Directions. The required result is every line of the records that includes "geqslant".

Extracted records.
***
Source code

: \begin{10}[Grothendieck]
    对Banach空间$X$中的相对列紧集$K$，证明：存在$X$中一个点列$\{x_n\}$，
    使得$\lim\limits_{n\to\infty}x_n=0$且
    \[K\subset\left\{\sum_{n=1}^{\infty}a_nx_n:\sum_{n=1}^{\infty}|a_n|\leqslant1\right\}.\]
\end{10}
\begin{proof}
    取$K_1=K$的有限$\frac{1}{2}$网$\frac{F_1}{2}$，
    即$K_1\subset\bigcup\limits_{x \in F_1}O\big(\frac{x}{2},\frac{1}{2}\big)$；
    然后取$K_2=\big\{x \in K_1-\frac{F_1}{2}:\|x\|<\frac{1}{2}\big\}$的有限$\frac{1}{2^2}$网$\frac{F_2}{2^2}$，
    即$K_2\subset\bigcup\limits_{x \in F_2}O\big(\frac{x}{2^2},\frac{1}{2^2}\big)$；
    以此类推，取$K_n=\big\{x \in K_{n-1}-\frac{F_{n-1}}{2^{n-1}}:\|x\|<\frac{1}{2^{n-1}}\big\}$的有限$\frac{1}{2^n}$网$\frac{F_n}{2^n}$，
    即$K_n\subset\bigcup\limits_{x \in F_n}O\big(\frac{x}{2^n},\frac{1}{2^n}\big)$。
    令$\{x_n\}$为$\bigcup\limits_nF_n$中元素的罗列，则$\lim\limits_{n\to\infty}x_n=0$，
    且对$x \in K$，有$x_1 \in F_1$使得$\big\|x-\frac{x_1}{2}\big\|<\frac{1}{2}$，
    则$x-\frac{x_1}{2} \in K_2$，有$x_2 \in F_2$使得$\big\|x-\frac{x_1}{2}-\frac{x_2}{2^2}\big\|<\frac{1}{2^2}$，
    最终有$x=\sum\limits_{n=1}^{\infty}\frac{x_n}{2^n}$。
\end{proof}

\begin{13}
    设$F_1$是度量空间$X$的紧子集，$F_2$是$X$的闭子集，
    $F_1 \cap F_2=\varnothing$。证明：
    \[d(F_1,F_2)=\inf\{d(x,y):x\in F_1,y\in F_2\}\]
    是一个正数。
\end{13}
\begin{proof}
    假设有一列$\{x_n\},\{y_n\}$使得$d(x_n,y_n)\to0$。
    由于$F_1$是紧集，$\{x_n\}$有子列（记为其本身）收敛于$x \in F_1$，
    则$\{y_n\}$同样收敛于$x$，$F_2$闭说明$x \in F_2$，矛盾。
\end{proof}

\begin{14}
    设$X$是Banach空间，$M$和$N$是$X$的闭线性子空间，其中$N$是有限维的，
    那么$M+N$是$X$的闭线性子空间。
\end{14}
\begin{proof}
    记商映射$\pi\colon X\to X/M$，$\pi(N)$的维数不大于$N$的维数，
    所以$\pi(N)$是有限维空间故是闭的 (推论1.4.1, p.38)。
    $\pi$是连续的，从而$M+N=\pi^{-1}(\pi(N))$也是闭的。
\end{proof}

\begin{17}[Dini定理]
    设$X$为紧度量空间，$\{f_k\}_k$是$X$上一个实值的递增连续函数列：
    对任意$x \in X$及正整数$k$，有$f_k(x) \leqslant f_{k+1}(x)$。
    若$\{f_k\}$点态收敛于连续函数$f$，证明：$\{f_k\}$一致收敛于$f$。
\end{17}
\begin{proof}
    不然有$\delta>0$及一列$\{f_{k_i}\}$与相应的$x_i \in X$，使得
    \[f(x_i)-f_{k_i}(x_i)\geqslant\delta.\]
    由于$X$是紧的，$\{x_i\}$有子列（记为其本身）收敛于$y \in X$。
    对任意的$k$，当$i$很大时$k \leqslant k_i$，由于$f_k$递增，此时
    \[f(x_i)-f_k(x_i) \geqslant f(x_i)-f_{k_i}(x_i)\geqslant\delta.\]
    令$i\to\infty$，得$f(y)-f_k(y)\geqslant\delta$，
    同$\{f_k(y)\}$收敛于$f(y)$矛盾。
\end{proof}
***
Response to this exercise.
    \[f(x_i)-f_{k_i}(x_i)\geqslant\delta.\]
    \[f(x_i)-f_k(x_i) \geqslant f(x_i)-f_{k_i}(x_i)\geqslant\delta.\]
    令$i\to\infty$，得$f(y)-f_k(y)\geqslant\delta$，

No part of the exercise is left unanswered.